Crashes (LLD on x86_64):

clang++ -fuse-ld=lld -o test main.cpp \
-I/usr/local/cuda/include \\
/usr/local/cuda/lib64/libnvptxcompiler_static.a -ldl -lpthread

./test # Segmentation fault

Works (GNU ld on x86_64):

clang++ -o test main.cpp \
-I/usr/local/cuda/include \\
/usr/local/cuda/lib64/libnvptxcompiler_static.a -ldl -lpthread

./test # Success

Works (LLD on aarch64):

clang++ -fuse-ld=lld -o test main.cpp \
-I/usr/local/cuda/include \\
/usr/local/cuda/lib64/libnvptxcompiler_static.a -ldl -lpthread

./test # Success

Stack Trace (UBSan)

==697==ERROR: UndefinedBehaviorSanitizer: SEGV on unknown address 0x000000000010
==697==The signal is caused by a READ memory access.
==697==Hint: address points to the zero page.
#0 pthread_mutex_lock@@GLIBC_2.2.5 (/lib64/libc.so.6)
#1 libnvptxcompiler_static_10d97869a92ae1171b368b8b13994d673e6bb182
#2 \__cuda_CallJitEntryPoint
#3 nvPTXCompilerCompile
#4 main
Register rdi = 0x0000000000000000 (NULL mutex pointer)

Summary is that it works on aarch64 but fails on x86_64 with identical toolchain, fails only with LLD, works with GNU ld, is version and toolchain-independent.

This prevents use of `libnvptxcompiler_static.a` in any project using the LLVM toolchain with LLD on x86_64 and rust projects (Rust uses LLD by default)

The workaround is to force GNU ld:

clang++ -fuse-ld=ld …  # Use GNU ld

# or simply omit -fuse-ld flag to use default linker

Looks like this is related to the old issue - some CUDA static libraries still use `.ctors` and `.dtors` instead of `.init_array` and `.fini_array`, respectively.

As a result, the resultant executable ends up having both types of sections, which makes `glibc` silently ignore `.ctors` and `.dtors`, so the underlying global mutexes are never initialized (it’s why we’re getting this weird error w/ an attempt to invoke `pthread_mutex_lock` on null pointer).
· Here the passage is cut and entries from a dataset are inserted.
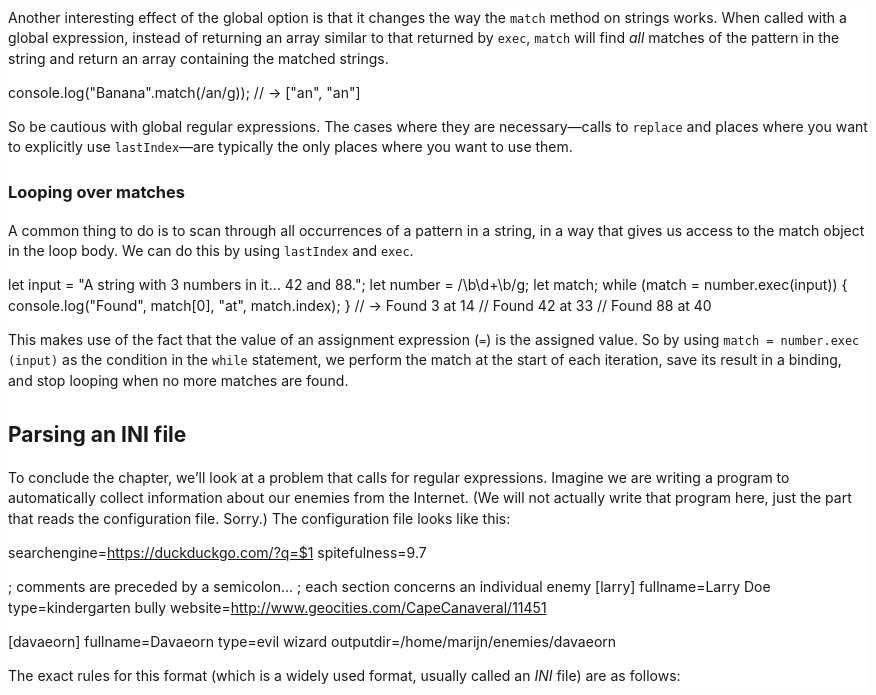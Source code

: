 Another interesting effect of the global option is that it changes the way the `match` method on strings works. When called with a global expression, instead of returning an array similar to that returned by `exec`, `match` will find _all_ matches of the pattern in the string and return an array containing the matched strings.

console.log("Banana".match(/an/g));
// → \["an", "an"\]

So be cautious with global regular expressions. The cases where they are necessary—calls to `replace` and places where you want to explicitly use `lastIndex`—are typically the only places where you want to use them.

### Looping over matches

A common thing to do is to scan through all occurrences of a pattern in a string, in a way that gives us access to the match object in the loop body. We can do this by using `lastIndex` and `exec`.

let input \= "A string with 3 numbers in it... 42 and 88.";
let number \= /\\b\\d+\\b/g;
let match;
while (match \= number.exec(input)) {
  console.log("Found", match\[0\], "at", match.index);
}
// → Found 3 at 14
//   Found 42 at 33
//   Found 88 at 40

This makes use of the fact that the value of an assignment expression (`=`) is the assigned value. So by using `match = number.exec(input)` as the condition in the `while` statement, we perform the match at the start of each iteration, save its result in a binding, and stop looping when no more matches are found.

## Parsing an INI file

To conclude the chapter, we’ll look at a problem that calls for regular expressions. Imagine we are writing a program to automatically collect information about our enemies from the Internet. (We will not actually write that program here, just the part that reads the configuration file. Sorry.) The configuration file looks like this:

searchengine=https://duckduckgo.com/?q=$1
spitefulness=9.7

; comments are preceded by a semicolon...
; each section concerns an individual enemy
\[larry\]
fullname=Larry Doe
type=kindergarten bully
website=http://www.geocities.com/CapeCanaveral/11451

\[davaeorn\]
fullname=Davaeorn
type=evil wizard
outputdir=/home/marijn/enemies/davaeorn

The exact rules for this format (which is a widely used format, usually called an _INI_ file) are as follows:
`ld` (`ld.bfd`) and `ld.gold` by default perform merging / renaming of `.ctors` and `.dtors` into these modern section names, but not the `ld.lld` as use of `.ctors` and `.dtors` was considered deprecated 25-35 years ago.

This seems to be fixed for the most binaries around CUDA 11 - e.g., `libcudart_static` isn’t affected by this anymore. aarch64 static libraries aren’t affected by this either.
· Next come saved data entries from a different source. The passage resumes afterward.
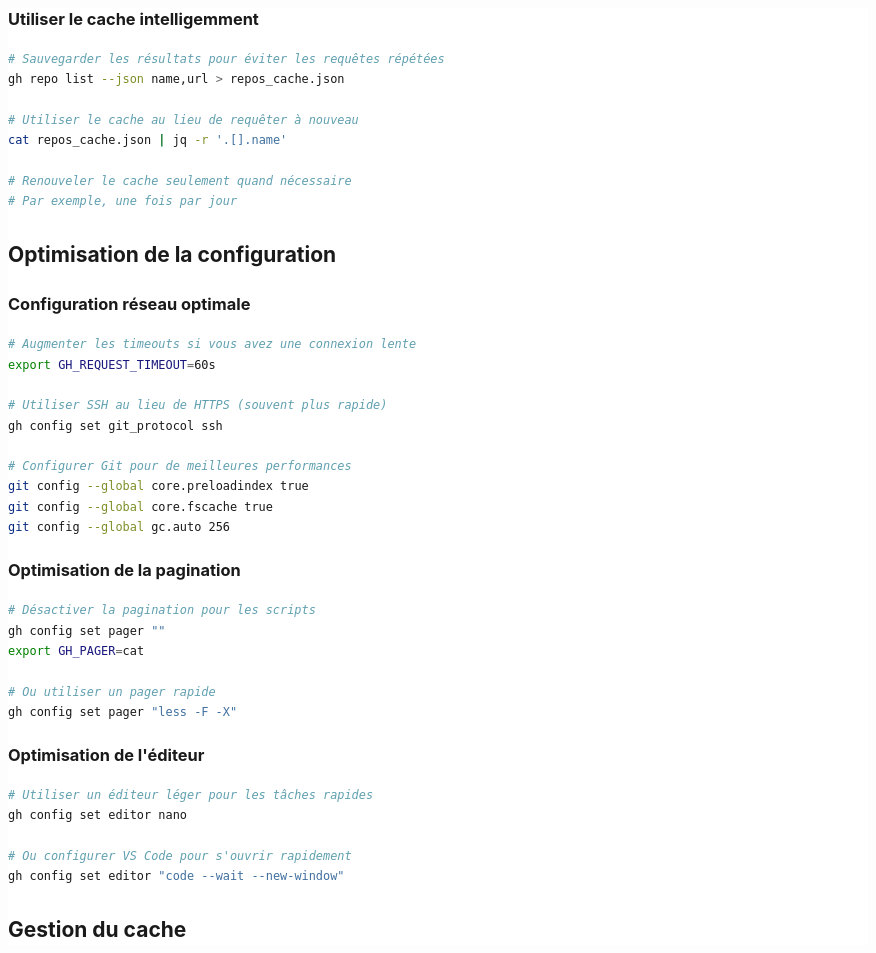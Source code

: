 ### Utiliser le cache intelligemment

```bash
# Sauvegarder les résultats pour éviter les requêtes répétées
gh repo list --json name,url > repos_cache.json

# Utiliser le cache au lieu de requêter à nouveau
cat repos_cache.json | jq -r '.[].name'

# Renouveler le cache seulement quand nécessaire
# Par exemple, une fois par jour
```

## Optimisation de la configuration

### Configuration réseau optimale

```bash
# Augmenter les timeouts si vous avez une connexion lente
export GH_REQUEST_TIMEOUT=60s

# Utiliser SSH au lieu de HTTPS (souvent plus rapide)
gh config set git_protocol ssh

# Configurer Git pour de meilleures performances
git config --global core.preloadindex true
git config --global core.fscache true
git config --global gc.auto 256
```

### Optimisation de la pagination

```bash
# Désactiver la pagination pour les scripts
gh config set pager ""
export GH_PAGER=cat

# Ou utiliser un pager rapide
gh config set pager "less -F -X"
```

### Optimisation de l'éditeur

```bash
# Utiliser un éditeur léger pour les tâches rapides
gh config set editor nano

# Ou configurer VS Code pour s'ouvrir rapidement
gh config set editor "code --wait --new-window"
```

## Gestion du cache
Seems people first discovered and submitted this bug to LLVM in 2016 but because this issue is too specific to CUDA on x86_64, the associated patch was never merged.
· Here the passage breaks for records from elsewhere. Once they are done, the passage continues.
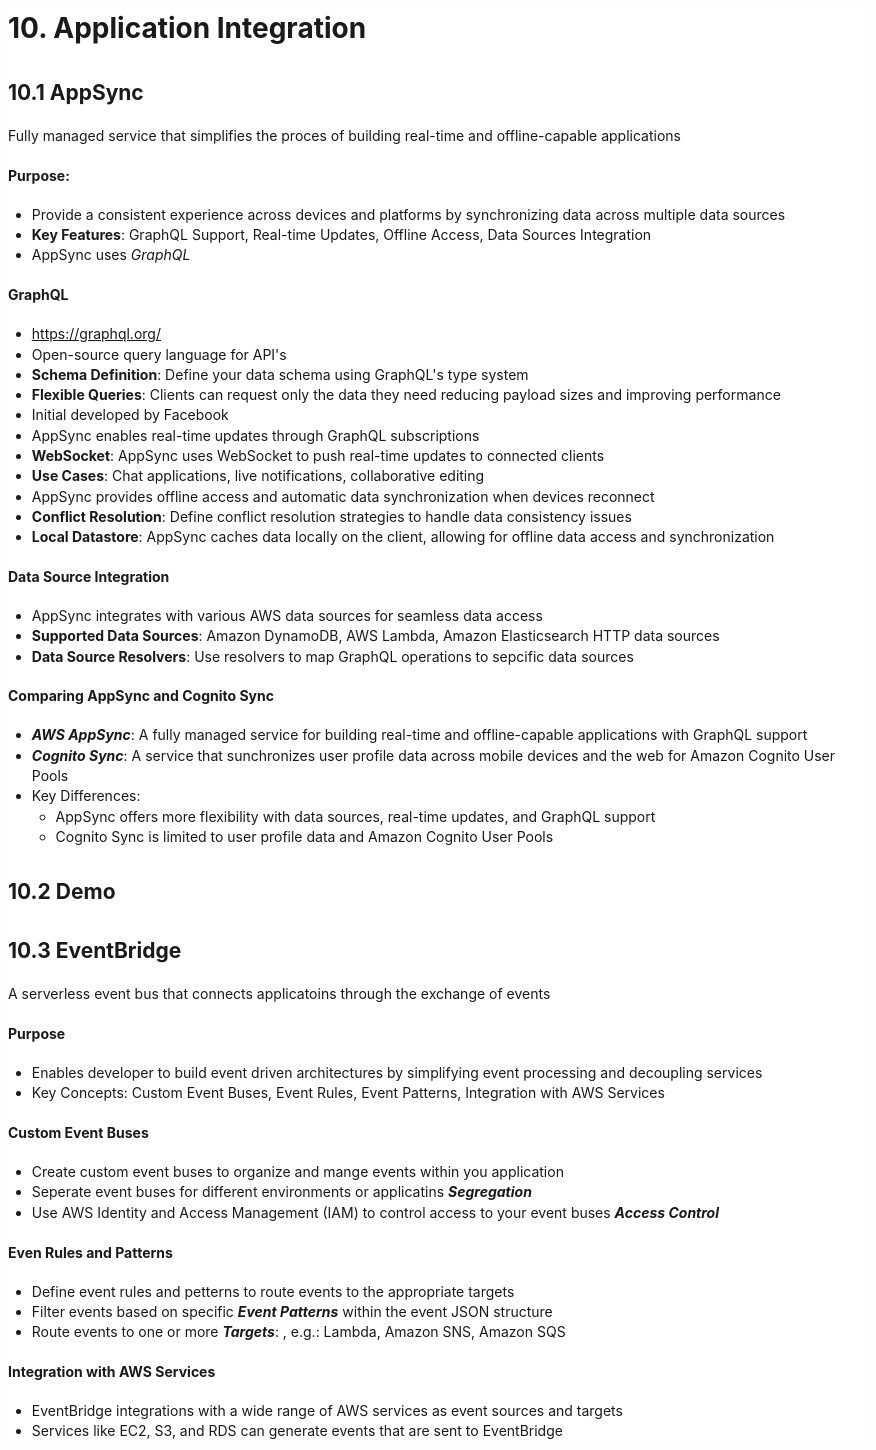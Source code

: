 # 10. Application Integration

## 10.1 AppSync
Fully managed service that simplifies the proces of building real-time and offline-capable applications
#### Purpose:
- Provide a consistent experience across devices and platforms by synchronizing data across multiple data sources
- **Key Features**: GraphQL Support, Real-time Updates, Offline Access, Data Sources Integration
- AppSync uses *GraphQL*
#### GraphQL
- https://graphql.org/
- Open-source query language for API's
- **Schema Definition**: Define your data schema using GraphQL's type system
- **Flexible Queries**: Clients can request only the data they need reducing payload sizes and improving performance
- Initial developed by Facebook
- AppSync enables real-time updates through GraphQL subscriptions
- **WebSocket**: AppSync uses WebSocket to push real-time updates to connected clients
- **Use Cases**: Chat applications, live notifications, collaborative editing
- AppSync provides offline access and automatic data synchronization when devices reconnect
- **Conflict Resolution**: Define conflict resolution strategies to handle data consistency issues
- **Local Datastore**: AppSync caches data locally on the client, allowing for offline data access and synchronization
#### Data Source Integration
- AppSync integrates with various AWS data sources for seamless data access
- **Supported Data Sources**: Amazon DynamoDB, AWS Lambda, Amazon Elasticsearch HTTP data sources
- **Data Source Resolvers**: Use resolvers to map GraphQL operations to sepcific data sources
#### Comparing AppSync and Cognito Sync
- ***AWS AppSync***: A fully managed service for building real-time and offline-capable applications with GraphQL support
- ***Cognito Sync***: A service that sunchronizes user profile data across mobile devices and the web for Amazon Cognito User Pools
- Key Differences:
  - AppSync offers more flexibility with data sources, real-time updates, and GraphQL support
  - Cognito Sync is limited to user profile data and Amazon Cognito User Pools

## 10.2 Demo

## 10.3 EventBridge
A serverless event bus that connects applicatoins through the exchange of events
#### Purpose
- Enables developer to build event driven architectures by simplifying event processing and decoupling services
- Key Concepts: Custom Event Buses, Event Rules, Event Patterns, Integration with AWS Services
#### Custom Event Buses
- Create custom event buses to organize and mange events within you application
- Seperate event buses for different environments or applicatins ***Segregation***
- Use AWS Identity and Access Management (IAM) to control access to your event buses ***Access Control***
#### Even Rules and Patterns
- Define event rules and petterns to route events to the appropriate targets
- Filter events based on specific ***Event Patterns*** within the event JSON structure
- Route events to one or more ***Targets***: , e.g.: Lambda, Amazon SNS, Amazon SQS
#### Integration with AWS Services
- EventBridge integrations with a wide range of AWS services as event sources and targets
- Services like EC2, S3, and RDS can generate events that are sent to EventBridge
As a workaround, one could simply patch associated sections in place: e.g.,

llvm-objcopy --rename-section .ctors=.init_array --rename-section .dtors=.fini_array /usr/local/cuda-13.1/targets/x86_64-linux/lib/libnvptxcompiler_static.a

References:

1. lld produces broken executable with CUDA · Issue #30572 · llvm/llvm-project · GitHub

2. .ctors sections in static libraries